La vertu première de Doha réside ainsi dans sa capacité à desserrer l’étau d’une rhétorique belliqueuse, à substituer au langage martial une lexicographie du dialogue. En cela, même en l’absence d’accords tangibles à ce stade, Doha remporte une victoire indéniable, une victoire symbolique, certes, mais d’autant plus précieuse qu’elle désamorce l’intransigeance narrative, qu’elle oblige à penser l’autre non plus comme ennemi ontologique, mais comme acteur d’un drame collectif, co-responsable et donc co-susceptible d’ouvrir les chemins d’une paix durable.

Que l’on s’en réjouisse ou que l’on s’en offusque, il faut reconnaître à ces pourparlers la vertu rare d’avoir inversé le prisme.

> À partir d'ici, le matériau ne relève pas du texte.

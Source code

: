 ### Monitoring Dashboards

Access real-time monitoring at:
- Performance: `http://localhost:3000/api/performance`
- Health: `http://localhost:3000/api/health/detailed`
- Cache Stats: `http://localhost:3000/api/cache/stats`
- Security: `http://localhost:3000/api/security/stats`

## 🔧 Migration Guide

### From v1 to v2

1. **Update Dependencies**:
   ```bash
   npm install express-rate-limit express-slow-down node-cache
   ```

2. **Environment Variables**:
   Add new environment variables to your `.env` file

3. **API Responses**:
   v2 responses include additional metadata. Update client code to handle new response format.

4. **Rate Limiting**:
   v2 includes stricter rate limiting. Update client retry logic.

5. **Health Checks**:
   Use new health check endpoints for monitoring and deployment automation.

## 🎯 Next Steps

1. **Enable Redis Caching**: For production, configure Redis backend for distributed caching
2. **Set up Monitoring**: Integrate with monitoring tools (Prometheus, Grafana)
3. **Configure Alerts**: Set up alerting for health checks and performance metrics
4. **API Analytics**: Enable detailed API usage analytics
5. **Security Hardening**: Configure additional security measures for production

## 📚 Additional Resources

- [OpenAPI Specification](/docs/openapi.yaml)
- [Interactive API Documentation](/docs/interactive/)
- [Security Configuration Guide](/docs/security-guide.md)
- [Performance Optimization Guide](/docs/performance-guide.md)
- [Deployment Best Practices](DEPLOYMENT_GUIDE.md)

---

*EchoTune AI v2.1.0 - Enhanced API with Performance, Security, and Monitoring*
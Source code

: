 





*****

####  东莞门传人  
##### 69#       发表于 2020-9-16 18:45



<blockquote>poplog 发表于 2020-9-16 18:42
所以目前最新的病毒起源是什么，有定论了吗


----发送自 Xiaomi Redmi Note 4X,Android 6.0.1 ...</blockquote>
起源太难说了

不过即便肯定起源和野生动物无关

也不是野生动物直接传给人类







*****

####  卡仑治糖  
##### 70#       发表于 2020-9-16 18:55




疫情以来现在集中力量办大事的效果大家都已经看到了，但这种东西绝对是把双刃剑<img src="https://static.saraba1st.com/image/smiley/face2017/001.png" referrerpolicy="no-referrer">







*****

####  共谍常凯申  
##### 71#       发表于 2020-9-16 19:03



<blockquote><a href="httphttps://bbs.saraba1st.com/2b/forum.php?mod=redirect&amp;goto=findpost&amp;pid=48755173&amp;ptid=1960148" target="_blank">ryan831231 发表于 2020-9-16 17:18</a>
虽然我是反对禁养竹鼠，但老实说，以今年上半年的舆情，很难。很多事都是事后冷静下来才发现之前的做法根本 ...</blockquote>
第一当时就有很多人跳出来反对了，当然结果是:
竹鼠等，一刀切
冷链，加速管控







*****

Ce n’est plus la paix qui se quémande à coups de pressions extérieures ou de déclarations de principes désincarnées, c’est désormais le conflit qui doit s’expliquer, se justifier, se déconstruire devant des interlocuteurs prêts à en interroger les causes au-delà des narratifs officiels.

C’est là une révolution silencieuse dans l’art diplomatique du Qatar, et une lueur dans l’obscurité endémique qui accable l’Est de la RDC.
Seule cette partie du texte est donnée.